VERONA – Il nuovo centravanti del Verona è Giovanni Simeone. Il Cholito è stato presentato a stampa e tifosi ed ha subito messo in chiaro quale sarà l’atteggiamento con cui affronterà la sua nuova avventura: “Sacrificio, garra: questo è il mio input per andare sempre avanti. Lottare su ogni pallone“. Dopo l’esperienza a Cagliari, non certo brillante, l’attaccante argentino proverà a riscattarsi, ritrovando in panchina un allenatore che lo conosce bene come Eusebio Di Francesco: “La voglia di dimostrare c’è sempre: a Cagliari, qui, dove sono stato in passato, ho sempre cercato di dare il massimo. Da quando ho finito le vacanze ho pensato di dovermi mettere a disposizione, ovunque andassi. Mi sono preparato bene fisicamente, e ora voglio dimostrare di esserci. Nei momenti difficili non è facile uscirne. A Cagliari – ricorda – abbiamo vissuto un anno difficile, con Di Francesco ma anche con Semplici.
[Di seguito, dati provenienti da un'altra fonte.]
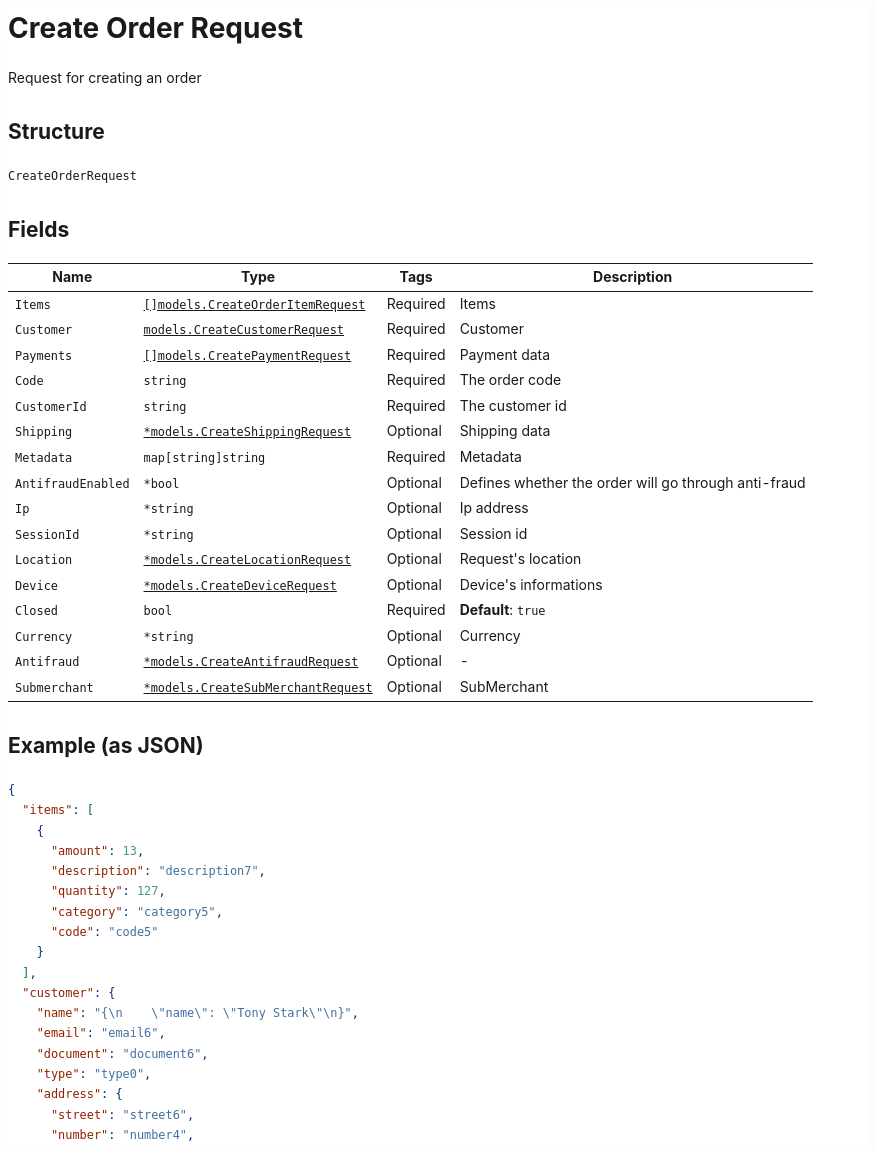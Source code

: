 
# Create Order Request

Request for creating an order

## Structure

`CreateOrderRequest`

## Fields

| Name | Type | Tags | Description |
|  --- | --- | --- | --- |
| `Items` | [`[]models.CreateOrderItemRequest`](../../doc/models/create-order-item-request.md) | Required | Items |
| `Customer` | [`models.CreateCustomerRequest`](../../doc/models/create-customer-request.md) | Required | Customer |
| `Payments` | [`[]models.CreatePaymentRequest`](../../doc/models/create-payment-request.md) | Required | Payment data |
| `Code` | `string` | Required | The order code |
| `CustomerId` | `string` | Required | The customer id |
| `Shipping` | [`*models.CreateShippingRequest`](../../doc/models/create-shipping-request.md) | Optional | Shipping data |
| `Metadata` | `map[string]string` | Required | Metadata |
| `AntifraudEnabled` | `*bool` | Optional | Defines whether the order will go through anti-fraud |
| `Ip` | `*string` | Optional | Ip address |
| `SessionId` | `*string` | Optional | Session id |
| `Location` | [`*models.CreateLocationRequest`](../../doc/models/create-location-request.md) | Optional | Request's location |
| `Device` | [`*models.CreateDeviceRequest`](../../doc/models/create-device-request.md) | Optional | Device's informations |
| `Closed` | `bool` | Required | **Default**: `true` |
| `Currency` | `*string` | Optional | Currency |
| `Antifraud` | [`*models.CreateAntifraudRequest`](../../doc/models/create-antifraud-request.md) | Optional | - |
| `Submerchant` | [`*models.CreateSubMerchantRequest`](../../doc/models/create-sub-merchant-request.md) | Optional | SubMerchant |

## Example (as JSON)

```json
{
  "items": [
    {
      "amount": 13,
      "description": "description7",
      "quantity": 127,
      "category": "category5",
      "code": "code5"
    }
  ],
  "customer": {
    "name": "{\n    \"name\": \"Tony Stark\"\n}",
    "email": "email6",
    "document": "document6",
    "type": "type0",
    "address": {
      "street": "street6",
      "number": "number4",
```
Nelle difficoltà siamo riusciti a lottare, per uscirne. Non mi prefiggo un obiettivo in termini di gol, voglio semplicemente dare tutto. Il mister è una persona serena, contenta del mio arrivo e della squadra che ha. Mi ha detto che mi sarei trovato molto bene, per me può essere una grande opportunità. Concordo con lui, penso che sia così: è una squadra che corre, che attacca. L’ho trovato entusiasta“.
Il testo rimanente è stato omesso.